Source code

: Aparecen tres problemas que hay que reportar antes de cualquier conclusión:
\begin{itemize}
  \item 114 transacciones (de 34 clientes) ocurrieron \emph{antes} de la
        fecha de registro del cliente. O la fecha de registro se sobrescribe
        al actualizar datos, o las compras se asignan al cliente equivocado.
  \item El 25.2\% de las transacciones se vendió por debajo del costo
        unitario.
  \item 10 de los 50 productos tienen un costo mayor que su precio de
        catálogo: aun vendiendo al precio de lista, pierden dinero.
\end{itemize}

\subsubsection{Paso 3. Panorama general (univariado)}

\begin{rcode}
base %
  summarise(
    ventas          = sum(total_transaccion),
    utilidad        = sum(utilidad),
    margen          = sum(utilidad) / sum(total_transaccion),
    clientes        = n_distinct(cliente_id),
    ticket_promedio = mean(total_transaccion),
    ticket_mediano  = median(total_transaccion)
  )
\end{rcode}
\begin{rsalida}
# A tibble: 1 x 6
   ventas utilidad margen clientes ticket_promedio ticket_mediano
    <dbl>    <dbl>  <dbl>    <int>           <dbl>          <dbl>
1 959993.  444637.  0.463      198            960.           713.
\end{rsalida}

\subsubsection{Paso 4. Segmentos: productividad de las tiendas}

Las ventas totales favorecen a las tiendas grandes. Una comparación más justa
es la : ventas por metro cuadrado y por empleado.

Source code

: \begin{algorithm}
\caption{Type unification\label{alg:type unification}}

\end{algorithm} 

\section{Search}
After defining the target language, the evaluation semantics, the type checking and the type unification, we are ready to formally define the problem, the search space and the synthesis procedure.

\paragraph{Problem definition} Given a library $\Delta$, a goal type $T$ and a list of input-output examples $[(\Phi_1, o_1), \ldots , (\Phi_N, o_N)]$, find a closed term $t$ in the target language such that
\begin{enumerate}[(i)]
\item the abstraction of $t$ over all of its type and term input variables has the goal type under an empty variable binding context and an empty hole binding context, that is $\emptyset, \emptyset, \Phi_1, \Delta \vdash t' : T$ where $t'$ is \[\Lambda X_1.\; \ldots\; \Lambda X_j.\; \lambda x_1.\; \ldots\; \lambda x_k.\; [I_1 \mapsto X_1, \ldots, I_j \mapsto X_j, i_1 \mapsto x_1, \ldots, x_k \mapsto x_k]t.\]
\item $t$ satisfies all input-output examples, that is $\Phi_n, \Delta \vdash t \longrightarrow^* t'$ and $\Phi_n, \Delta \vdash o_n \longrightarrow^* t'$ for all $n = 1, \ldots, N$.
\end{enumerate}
*****
▶ [INSTRUCTIONS FOR THE TASK]:
Isolate the lines above that contain the word "antes" and copy them.

▶ [TASK OUTPUT]:
: Aparecen tres problemas que hay que reportar antes de cualquier conclusión:
  \item 114 transacciones (de 34 clientes) ocurrieron \emph{antes} de la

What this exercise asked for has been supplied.